That awkward moment when your blog admits to someone that you have a small crush on them… Weird!!! But come on, of you guys met this guy, you would go gaga for him.
So this morning I’m feeling pretty okay. NO DIARRHEA!!!! Well not yet! I have a headache the size of Canada and I’m so sleepy! Today I have to pick up my Meds from the Walgreens. (I can’t wait) but seriously, as soon as I wrote NO DIARRHEA, my stomach started hurting, proving that it’s a mind thing… I’m gonna “think the shit away”
Yea, I will update you on the outcome.. So far, I can say that Zoloft has me pretty positive, except for when I think of my sister! I still get sad often… And I understand why you aren’t supposed to drink on Zoloft, alcohol is a depressant. But I spoke to my doctor and he told me to keep the drinking down to a minimum. So I only do a glass of wine on some nights. Some nights I might have a glass and a half….. Just saying.
(I’m so late for work)
I’m hoping today is a calm day at work, because I’m a little annoyed today. I’m not sure why. So far today, I’ve had bursts of energy and then I would get so frustrated… I’m going to try to explain how that feels..

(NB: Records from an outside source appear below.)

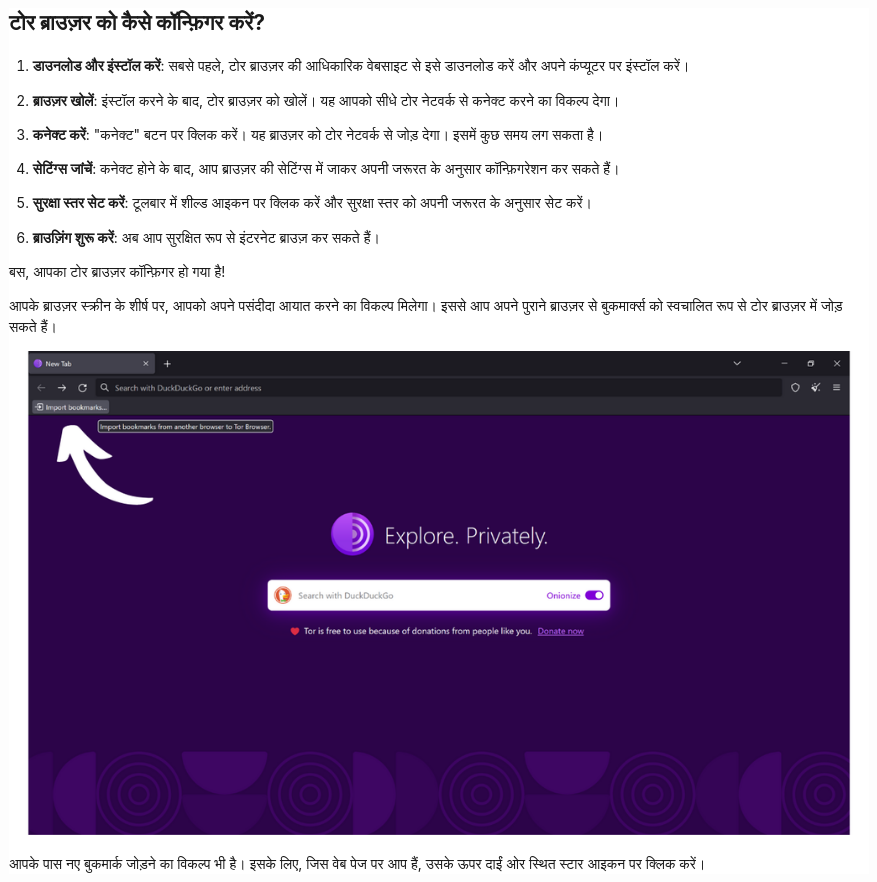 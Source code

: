 ## टोर ब्राउज़र को कैसे कॉन्फ़िगर करें?

1. **डाउनलोड और इंस्टॉल करें**: सबसे पहले, टोर ब्राउज़र की आधिकारिक वेबसाइट से इसे डाउनलोड करें और अपने कंप्यूटर पर इंस्टॉल करें।

2. **ब्राउज़र खोलें**: इंस्टॉल करने के बाद, टोर ब्राउज़र को खोलें। यह आपको सीधे टोर नेटवर्क से कनेक्ट करने का विकल्प देगा।

3. **कनेक्ट करें**: "कनेक्ट" बटन पर क्लिक करें। यह ब्राउज़र को टोर नेटवर्क से जोड़ देगा। इसमें कुछ समय लग सकता है।

4. **सेटिंग्स जांचें**: कनेक्ट होने के बाद, आप ब्राउज़र की सेटिंग्स में जाकर अपनी जरूरत के अनुसार कॉन्फ़िगरेशन कर सकते हैं। 

5. **सुरक्षा स्तर सेट करें**: टूलबार में शील्ड आइकन पर क्लिक करें और सुरक्षा स्तर को अपनी जरूरत के अनुसार सेट करें। 

6. **ब्राउज़िंग शुरू करें**: अब आप सुरक्षित रूप से इंटरनेट ब्राउज़ कर सकते हैं। 

बस, आपका टोर ब्राउज़र कॉन्फ़िगर हो गया है!

आपके ब्राउज़र स्क्रीन के शीर्ष पर, आपको अपने पसंदीदा आयात करने का विकल्प मिलेगा। इससे आप अपने पुराने ब्राउज़र से बुकमार्क्स को स्वचालित रूप से टोर ब्राउज़र में जोड़ सकते हैं।

![TOR BROWSER](assets/notext/19.webp)

आपके पास नए बुकमार्क जोड़ने का विकल्प भी है। इसके लिए, जिस वेब पेज पर आप हैं, उसके ऊपर दाईं ओर स्थित स्टार आइकन पर क्लिक करें।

It’s almost the feeling you get when you are speaking to someone and your thoughts aren’t coming out the right way, or coming out at all!
The only thing is, in a huge communicator.. When I can’t communicate, I’m frustrated, pissed and ready to throw shit!! (You like to throw things) someone said that to me the other day! I love to throw things, I’m Naomi Campbell!!i think I’ve broken so many phones because I throw them or hit people with them. My insurance company has made thousands off of me. I replace a phone every three to six months. It would make no sense for me to get the IPhone 6! I would break that piece of shit before I get a chance to use it! I’m pretty destructive.
I had that morning today when I woke up feeling ugly. Everything that I put on made me feel fat and uncomfortable. Everything made me mad. My skin, my smile, my voice etc. Today, I’m not my biggest fan. I’m a little sensitive today. But I’m okay… I just got to work.. Hopefully, my boss doesn’t say anything about calling him a bitch!!!!!